Kossuth est la première grande œuvre pour orchestre du compositeur hongrois Béla Bartók. Il s'agit plutôt d'un poème symphonique, mais Bartok l'avait désignée symphonie. Il la considérait toutefois comme une œuvre de jeunesse (il avait vingt-deux ans, et achevait à peine ses études), et ne la compta pas parmi ses opus (elle porte les numéros de catalogue DD 75a, BB 31).

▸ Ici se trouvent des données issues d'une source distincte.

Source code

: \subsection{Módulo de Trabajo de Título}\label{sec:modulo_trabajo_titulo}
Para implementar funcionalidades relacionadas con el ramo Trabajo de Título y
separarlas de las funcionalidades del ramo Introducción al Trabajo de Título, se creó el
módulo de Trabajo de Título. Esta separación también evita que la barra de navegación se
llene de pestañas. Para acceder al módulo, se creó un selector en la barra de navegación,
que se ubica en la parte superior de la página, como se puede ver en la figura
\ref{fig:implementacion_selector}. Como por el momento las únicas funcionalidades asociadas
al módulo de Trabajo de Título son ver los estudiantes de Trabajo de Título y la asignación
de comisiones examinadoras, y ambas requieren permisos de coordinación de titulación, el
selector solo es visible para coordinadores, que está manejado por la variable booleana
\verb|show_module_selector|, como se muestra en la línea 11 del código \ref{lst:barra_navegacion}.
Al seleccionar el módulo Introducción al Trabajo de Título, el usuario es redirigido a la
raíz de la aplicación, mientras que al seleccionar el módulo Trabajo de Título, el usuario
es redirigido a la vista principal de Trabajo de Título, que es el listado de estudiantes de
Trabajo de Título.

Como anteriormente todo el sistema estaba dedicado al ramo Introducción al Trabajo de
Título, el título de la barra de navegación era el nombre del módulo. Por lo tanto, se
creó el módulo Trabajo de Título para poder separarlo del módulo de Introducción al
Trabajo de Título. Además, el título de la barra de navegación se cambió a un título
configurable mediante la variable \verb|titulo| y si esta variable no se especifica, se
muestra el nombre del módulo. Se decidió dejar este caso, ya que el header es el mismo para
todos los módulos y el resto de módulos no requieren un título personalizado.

Le poème s'inspire de la figure du hongrois Lajos Kossuth, qui prit la tête de la lutte d'indépendance de la Hongrie contre l'état autrichien en 1848. Le sentiment anti-autrichien couvait dans Budapest, particulièrement en 1903 et Bartok était marqué par cette ferveur nationale : il demanda à sa mère, dans ses lettres, de ne plus parler allemand à la maison, d'appeler sa sœur par son nom hongrois, et arborait le costume national.

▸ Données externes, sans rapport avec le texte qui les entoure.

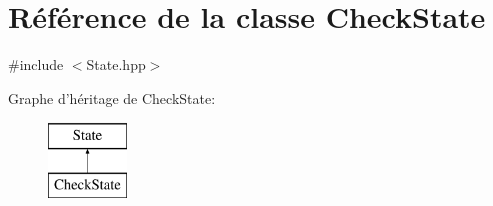 \hypertarget{class_check_state}{\section{Référence de la classe Check\-State}
\label{class_check_state}
}


{\ttfamily \#include $<$State.\-hpp$>$}

Graphe d'héritage de Check\-State\-:\begin{figure}[H]
\begin{center}
\leavevmode
\includegraphics[height=2.000000cm]{class_check_state}
\end{center}
\end{figure}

C'est au printemps et à l'été 1903 (entre le 2 avril et le 18 août) qu'il composa son poème symphonique. Celui-ci se situe dans la tradition nationaliste hongroise du XIXe siècle, tracée par Ferenc (Franz) Liszt et Ferenc Erkel. Du point de vue de l'écriture, Kossuth est marqué par l'influence des poèmes de Liszt et de Richard Strauss (que Bartok avait découvert en 1902, et dont il avait d'ailleurs transcrit pour piano la Vie de héros, qui fut un de ses modèles). L'œuvre décrit avec force et dramatisme la vie hongroise, puis les péripéties de la lutte pour l'indépendance. Elle s'achève sur une belle marche funèbre, qui dépeint l'échec final, l'exil de Kossuth et la Hongrie remise sous le joug de l'occupant.
Kossuth fut créé à Budapest sous la direction de István Kerner le 13 janvier 1904, puis peu de temps après par le Hallé Orchestra de Manchester et János (Hans) Richter. L'exécution de Budapest créa une polémique, des Autrichiens et des Allemands étant membres de l'orchestre : un trompettiste autrichien refusa de jouer un passage parodiant l'hymne Gott erhalte de Haydn. La nouvelle œuvre remporta un immense succès dans la capitale hongroise et lui amena la popularité, et porta sur lui l'intérêt du monde musical. Toutefois, Bartok changea rapidement d'avis ; il ne souhaita pas qu'il y eut d'autres exécutions du poème après ces deux premières mondiales, et le désavoua même plus tard dans une certaine mesure. La marche funèbre, qu'il transcrivit lui-même pour piano, en fut la seule partie encore éditée de son vivant après la première et seule publication de 1905. L'œuvre entière ne fut rejouée à Radio Budapest qu'en 1961, seize ans après la mort du compositeur, et publiée en 1963 par le musicologue Denijs Dille (à l'origine du classement DD des œuvres de Bartok).
Voici un extrait d'un entretien de Bartok avec son ami le poète Dezső Kosztolányi, en 1925 :
« Quelles sont les premières œuvres qui vous donnent réellement l’impression qu’elles émanent de votre for intérieur?
B.: Les Quatorze pièces pour piano. Le premier quatuor.
Et la Symphonie Kossuth?
B. (avec un geste de la main): Non, pas celle-là. Elle n’a pas la forme d’une œuvre arrivée à maturité.